§ DATA FOR ANALYSIS:
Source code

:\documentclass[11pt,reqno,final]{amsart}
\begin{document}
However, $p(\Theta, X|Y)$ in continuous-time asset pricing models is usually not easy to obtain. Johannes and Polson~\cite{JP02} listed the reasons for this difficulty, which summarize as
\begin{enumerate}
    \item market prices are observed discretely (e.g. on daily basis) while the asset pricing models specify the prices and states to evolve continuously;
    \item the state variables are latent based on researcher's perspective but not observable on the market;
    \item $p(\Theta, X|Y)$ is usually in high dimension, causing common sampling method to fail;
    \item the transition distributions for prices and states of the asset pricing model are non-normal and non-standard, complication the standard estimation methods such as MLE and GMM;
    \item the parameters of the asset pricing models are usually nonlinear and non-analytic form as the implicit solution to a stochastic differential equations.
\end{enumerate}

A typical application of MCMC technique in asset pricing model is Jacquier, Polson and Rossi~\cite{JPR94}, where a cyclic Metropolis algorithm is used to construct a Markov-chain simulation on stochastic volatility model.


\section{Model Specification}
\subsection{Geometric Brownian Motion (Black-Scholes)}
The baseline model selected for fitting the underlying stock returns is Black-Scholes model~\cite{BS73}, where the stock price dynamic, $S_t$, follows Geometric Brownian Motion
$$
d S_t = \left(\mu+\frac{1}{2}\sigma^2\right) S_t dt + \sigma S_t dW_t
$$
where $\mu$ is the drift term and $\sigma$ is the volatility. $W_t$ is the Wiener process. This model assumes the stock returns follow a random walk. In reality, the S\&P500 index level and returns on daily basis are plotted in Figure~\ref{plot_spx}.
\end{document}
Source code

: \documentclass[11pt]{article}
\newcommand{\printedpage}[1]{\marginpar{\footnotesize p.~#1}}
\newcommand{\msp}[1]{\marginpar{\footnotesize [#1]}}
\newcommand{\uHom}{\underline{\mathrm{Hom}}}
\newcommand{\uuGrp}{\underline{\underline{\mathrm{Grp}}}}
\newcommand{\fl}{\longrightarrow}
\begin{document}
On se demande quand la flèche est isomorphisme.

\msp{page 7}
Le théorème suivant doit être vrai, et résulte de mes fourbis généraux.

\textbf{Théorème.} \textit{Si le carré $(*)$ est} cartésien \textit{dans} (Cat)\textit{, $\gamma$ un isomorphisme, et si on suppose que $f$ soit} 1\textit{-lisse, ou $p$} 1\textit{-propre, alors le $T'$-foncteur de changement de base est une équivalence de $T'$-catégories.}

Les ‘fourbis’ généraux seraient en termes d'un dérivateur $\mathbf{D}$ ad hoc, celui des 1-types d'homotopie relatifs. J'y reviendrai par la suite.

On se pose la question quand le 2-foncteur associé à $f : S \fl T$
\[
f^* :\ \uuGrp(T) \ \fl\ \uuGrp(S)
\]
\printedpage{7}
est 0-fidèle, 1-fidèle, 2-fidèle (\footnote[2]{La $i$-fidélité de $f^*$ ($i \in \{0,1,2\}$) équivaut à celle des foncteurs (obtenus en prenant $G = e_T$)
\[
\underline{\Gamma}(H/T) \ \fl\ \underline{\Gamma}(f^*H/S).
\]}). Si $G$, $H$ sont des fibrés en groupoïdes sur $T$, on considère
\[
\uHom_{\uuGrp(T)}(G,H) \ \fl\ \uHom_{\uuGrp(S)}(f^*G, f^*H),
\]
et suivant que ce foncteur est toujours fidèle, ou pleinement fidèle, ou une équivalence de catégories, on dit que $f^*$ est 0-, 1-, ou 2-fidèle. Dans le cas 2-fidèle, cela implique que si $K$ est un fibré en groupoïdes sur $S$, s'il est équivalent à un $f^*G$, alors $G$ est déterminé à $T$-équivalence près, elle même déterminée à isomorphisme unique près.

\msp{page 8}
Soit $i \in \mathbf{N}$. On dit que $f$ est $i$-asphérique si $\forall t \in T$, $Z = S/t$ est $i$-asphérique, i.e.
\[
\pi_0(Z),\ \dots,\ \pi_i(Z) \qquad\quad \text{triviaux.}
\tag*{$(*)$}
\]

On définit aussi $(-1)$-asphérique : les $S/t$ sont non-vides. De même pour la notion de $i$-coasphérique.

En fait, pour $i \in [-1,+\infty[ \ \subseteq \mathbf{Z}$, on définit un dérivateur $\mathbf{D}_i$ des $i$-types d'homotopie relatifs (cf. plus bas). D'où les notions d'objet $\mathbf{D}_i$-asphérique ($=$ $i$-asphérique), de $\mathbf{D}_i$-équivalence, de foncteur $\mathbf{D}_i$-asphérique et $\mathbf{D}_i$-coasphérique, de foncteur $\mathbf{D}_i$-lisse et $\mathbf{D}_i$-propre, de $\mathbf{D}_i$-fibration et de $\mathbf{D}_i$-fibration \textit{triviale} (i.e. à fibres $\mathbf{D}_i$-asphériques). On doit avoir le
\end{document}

§ INSTRUCTIONS FOR THE TASK:
Check each line above for the word "documentclass" and copy the ones that have it.

§ RESULT OF THIS EXERCISE:
:\documentclass[11pt,reqno,final]{amsart}
: \documentclass[11pt]{article}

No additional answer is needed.